#### EXERCISE DETAILS:
Your answer must be every line of the data that contains "Typora".

----- RECORD EXTRACTS -----

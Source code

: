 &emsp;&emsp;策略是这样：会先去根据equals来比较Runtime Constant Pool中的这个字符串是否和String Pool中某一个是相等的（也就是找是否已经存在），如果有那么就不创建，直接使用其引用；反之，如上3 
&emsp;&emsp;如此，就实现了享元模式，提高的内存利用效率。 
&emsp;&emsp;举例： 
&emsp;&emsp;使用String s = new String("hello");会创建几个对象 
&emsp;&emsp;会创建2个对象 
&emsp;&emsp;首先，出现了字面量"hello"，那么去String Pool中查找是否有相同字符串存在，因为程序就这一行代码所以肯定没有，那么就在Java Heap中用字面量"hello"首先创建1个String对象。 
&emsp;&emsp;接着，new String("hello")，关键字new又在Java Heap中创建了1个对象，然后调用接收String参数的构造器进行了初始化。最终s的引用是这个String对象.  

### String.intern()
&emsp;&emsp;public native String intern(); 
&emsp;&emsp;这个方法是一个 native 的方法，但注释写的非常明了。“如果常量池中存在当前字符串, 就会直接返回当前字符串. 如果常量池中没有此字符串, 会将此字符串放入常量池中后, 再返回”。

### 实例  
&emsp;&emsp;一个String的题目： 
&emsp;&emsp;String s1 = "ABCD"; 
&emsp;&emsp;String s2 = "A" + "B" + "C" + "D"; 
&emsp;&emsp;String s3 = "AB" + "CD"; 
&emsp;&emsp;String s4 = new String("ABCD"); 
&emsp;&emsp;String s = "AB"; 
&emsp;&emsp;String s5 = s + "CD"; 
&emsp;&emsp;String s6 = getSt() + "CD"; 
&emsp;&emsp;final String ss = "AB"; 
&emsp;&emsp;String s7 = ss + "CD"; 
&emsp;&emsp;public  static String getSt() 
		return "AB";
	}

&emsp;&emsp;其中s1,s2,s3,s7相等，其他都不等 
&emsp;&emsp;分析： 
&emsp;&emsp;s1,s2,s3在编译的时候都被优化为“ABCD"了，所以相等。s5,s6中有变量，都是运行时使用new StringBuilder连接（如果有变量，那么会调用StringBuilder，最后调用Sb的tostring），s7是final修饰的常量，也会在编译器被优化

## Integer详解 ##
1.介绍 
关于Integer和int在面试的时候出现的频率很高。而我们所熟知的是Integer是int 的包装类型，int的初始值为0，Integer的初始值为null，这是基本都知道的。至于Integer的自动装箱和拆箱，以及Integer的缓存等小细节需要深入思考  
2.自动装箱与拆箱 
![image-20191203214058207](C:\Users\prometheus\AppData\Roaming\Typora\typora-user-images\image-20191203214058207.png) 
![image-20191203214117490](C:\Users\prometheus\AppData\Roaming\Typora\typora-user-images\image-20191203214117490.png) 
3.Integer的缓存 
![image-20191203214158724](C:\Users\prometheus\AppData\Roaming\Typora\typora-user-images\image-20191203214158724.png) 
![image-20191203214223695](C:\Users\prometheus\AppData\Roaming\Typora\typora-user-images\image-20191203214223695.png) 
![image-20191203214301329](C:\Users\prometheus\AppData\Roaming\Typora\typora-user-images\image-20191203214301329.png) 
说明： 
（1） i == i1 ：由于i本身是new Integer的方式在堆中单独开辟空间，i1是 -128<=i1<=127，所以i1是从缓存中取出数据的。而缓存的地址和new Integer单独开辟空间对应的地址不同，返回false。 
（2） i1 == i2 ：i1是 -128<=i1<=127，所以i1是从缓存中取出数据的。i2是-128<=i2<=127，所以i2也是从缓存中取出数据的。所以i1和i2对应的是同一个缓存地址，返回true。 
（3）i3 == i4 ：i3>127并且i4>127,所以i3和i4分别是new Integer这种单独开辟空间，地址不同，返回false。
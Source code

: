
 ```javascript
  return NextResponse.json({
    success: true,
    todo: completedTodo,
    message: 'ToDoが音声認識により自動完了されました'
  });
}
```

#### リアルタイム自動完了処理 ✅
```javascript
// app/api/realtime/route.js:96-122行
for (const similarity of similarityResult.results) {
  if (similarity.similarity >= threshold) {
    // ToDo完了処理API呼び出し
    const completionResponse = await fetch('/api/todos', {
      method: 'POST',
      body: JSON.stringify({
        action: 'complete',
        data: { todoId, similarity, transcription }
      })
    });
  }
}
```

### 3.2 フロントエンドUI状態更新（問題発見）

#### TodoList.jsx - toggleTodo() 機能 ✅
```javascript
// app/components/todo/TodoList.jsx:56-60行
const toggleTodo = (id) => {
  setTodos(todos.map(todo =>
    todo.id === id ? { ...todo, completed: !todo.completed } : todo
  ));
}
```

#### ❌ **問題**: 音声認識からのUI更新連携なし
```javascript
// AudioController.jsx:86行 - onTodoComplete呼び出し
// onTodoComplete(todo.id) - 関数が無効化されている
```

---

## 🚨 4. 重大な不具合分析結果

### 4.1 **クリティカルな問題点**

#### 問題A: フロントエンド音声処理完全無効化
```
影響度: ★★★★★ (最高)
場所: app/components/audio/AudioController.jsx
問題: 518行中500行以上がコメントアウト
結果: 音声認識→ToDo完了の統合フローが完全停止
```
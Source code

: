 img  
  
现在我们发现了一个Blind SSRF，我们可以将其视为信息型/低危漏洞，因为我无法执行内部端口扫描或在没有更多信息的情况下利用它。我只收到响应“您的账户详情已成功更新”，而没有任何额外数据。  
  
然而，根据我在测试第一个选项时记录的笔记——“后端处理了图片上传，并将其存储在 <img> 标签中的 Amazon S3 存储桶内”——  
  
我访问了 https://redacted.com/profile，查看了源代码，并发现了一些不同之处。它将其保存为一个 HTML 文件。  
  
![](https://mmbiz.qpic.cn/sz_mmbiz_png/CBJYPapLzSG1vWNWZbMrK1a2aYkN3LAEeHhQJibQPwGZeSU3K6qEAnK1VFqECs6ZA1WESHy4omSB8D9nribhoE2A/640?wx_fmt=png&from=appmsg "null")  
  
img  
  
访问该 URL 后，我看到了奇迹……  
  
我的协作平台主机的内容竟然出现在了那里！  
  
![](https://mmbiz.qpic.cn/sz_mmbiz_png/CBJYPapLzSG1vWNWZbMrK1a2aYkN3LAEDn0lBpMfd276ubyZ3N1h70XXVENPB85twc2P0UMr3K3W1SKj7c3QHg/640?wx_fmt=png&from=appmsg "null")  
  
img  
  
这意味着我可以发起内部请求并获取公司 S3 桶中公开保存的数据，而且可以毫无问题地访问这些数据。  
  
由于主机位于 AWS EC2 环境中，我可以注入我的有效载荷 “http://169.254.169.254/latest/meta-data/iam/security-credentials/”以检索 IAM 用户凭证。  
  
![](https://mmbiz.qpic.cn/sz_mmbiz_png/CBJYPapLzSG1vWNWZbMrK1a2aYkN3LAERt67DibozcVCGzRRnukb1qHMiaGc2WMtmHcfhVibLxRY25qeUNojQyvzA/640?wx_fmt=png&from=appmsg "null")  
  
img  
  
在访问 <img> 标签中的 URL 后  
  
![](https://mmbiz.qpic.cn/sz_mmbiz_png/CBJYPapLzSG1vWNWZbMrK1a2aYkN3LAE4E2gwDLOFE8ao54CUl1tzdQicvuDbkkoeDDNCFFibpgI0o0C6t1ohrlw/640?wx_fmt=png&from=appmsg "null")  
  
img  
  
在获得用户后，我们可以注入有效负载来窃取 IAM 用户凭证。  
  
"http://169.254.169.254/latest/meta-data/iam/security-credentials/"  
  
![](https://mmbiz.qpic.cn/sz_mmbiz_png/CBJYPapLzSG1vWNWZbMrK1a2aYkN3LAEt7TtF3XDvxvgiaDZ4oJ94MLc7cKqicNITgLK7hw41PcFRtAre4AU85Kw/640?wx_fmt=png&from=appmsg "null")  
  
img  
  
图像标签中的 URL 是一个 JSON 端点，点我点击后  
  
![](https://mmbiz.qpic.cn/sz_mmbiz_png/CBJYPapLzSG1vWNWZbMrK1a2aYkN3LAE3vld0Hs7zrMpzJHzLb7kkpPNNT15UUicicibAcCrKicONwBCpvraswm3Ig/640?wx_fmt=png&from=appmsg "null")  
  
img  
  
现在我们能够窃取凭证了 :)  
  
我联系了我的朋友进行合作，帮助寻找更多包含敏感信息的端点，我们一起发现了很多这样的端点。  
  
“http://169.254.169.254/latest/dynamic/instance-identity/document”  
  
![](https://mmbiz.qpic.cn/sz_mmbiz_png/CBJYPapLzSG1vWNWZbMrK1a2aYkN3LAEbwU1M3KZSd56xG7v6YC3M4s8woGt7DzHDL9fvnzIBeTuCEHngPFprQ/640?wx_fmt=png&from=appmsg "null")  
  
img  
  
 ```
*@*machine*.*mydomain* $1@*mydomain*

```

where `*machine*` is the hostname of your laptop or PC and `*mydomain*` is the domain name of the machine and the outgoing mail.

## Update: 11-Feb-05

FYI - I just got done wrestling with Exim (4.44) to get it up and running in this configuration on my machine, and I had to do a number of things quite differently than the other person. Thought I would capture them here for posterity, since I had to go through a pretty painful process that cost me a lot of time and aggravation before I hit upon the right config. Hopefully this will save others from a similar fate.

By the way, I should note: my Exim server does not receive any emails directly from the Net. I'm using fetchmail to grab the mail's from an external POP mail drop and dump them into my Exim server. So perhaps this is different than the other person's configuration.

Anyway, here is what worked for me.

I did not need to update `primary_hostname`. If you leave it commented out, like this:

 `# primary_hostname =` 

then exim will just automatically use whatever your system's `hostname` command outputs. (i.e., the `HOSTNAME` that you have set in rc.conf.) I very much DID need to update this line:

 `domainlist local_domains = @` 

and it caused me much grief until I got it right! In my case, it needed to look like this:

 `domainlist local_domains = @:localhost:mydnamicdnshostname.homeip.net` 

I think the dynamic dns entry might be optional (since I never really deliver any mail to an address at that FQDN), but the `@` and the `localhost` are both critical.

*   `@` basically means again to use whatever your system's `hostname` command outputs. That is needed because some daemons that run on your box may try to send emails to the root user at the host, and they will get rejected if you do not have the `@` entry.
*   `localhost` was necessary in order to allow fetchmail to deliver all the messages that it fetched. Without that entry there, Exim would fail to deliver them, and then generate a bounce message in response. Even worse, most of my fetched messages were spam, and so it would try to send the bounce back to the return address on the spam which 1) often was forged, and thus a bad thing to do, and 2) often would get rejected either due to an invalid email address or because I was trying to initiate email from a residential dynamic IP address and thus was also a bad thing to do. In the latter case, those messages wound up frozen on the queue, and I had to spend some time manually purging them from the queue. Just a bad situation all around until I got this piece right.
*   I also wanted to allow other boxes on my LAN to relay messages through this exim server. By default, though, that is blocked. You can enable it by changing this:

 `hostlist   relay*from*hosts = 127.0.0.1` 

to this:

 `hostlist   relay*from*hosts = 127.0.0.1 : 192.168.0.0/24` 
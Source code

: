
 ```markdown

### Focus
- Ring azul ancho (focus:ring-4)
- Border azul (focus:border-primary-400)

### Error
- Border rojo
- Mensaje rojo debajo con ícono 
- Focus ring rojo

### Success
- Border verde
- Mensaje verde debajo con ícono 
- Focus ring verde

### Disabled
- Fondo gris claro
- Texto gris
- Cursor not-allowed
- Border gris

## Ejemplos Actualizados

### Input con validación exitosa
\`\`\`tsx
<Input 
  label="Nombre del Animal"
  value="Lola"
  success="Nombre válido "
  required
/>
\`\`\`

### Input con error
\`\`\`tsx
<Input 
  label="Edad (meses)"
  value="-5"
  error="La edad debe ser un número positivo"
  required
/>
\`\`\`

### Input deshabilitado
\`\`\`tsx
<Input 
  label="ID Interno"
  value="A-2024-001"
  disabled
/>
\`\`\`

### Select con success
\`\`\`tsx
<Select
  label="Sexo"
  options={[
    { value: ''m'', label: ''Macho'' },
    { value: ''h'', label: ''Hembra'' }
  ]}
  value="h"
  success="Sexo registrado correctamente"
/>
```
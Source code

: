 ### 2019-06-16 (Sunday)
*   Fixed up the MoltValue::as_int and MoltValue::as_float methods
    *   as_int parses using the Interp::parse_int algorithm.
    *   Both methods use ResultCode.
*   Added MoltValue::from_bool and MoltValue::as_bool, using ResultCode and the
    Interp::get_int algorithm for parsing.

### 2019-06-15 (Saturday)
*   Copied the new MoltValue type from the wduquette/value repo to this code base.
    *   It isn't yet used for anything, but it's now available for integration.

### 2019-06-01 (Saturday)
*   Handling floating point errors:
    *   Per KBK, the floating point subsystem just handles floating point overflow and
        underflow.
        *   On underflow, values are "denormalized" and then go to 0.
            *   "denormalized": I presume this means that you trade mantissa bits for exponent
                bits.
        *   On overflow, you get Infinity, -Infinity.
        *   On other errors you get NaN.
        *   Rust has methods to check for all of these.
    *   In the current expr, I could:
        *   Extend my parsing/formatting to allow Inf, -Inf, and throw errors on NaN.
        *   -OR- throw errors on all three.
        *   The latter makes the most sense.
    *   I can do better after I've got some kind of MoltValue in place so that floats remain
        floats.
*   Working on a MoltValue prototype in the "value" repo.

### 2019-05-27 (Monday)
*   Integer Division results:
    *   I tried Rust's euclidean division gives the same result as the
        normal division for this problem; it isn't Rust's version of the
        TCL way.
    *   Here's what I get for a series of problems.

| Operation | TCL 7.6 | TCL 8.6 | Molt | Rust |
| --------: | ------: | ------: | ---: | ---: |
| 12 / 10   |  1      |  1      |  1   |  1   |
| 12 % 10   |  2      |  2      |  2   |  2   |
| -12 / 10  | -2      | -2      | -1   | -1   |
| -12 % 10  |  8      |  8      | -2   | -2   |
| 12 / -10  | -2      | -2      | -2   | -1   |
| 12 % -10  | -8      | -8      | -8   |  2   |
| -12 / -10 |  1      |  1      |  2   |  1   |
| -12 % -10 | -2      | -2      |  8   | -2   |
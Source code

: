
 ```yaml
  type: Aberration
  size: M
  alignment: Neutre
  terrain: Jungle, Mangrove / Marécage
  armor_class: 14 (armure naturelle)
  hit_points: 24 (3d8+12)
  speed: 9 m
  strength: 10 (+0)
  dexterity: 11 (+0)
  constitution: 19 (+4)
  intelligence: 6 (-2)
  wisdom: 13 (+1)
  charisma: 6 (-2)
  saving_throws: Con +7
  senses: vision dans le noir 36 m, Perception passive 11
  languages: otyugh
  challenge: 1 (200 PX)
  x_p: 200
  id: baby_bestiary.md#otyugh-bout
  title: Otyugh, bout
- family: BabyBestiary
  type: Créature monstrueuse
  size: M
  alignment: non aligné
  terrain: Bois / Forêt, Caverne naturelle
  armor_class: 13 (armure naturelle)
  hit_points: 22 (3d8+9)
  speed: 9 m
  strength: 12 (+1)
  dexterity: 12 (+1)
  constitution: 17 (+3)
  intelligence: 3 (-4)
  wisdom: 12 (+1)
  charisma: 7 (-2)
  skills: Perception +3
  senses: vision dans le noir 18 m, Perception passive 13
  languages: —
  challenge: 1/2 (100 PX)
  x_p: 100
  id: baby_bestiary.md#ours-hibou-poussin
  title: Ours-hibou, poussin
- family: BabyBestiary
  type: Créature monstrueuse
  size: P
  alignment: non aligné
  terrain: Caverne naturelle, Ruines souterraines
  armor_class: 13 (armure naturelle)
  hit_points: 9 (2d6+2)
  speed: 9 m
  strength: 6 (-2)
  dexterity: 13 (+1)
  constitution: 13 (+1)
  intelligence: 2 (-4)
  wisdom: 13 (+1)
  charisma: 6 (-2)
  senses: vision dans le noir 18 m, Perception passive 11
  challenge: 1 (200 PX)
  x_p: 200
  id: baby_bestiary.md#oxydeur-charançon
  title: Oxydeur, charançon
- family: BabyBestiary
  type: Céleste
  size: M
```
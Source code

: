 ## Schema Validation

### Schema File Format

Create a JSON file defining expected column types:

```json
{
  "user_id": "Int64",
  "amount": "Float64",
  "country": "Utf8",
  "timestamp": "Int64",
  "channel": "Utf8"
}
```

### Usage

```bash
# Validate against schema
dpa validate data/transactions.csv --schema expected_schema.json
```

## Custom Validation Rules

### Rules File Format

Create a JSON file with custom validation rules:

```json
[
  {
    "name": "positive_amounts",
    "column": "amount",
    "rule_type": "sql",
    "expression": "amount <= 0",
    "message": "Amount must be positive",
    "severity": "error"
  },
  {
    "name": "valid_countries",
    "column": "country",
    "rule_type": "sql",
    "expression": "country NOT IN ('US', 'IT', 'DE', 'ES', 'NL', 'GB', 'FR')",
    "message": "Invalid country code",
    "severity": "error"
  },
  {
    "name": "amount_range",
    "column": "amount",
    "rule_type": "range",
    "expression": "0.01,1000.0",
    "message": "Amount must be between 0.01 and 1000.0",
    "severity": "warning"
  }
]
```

-----

#### SOLUTION FOR THIS EXERCISE:
![image-20191203214058207](C:\Users\prometheus\AppData\Roaming\Typora\typora-user-images\image-20191203214058207.png) 
![image-20191203214117490](C:\Users\prometheus\AppData\Roaming\Typora\typora-user-images\image-20191203214117490.png) 
![image-20191203214158724](C:\Users\prometheus\AppData\Roaming\Typora\typora-user-images\image-20191203214158724.png) 
![image-20191203214223695](C:\Users\prometheus\AppData\Roaming\Typora\typora-user-images\image-20191203214223695.png) 
![image-20191203214301329](C:\Users\prometheus\AppData\Roaming\Typora\typora-user-images\image-20191203214301329.png) 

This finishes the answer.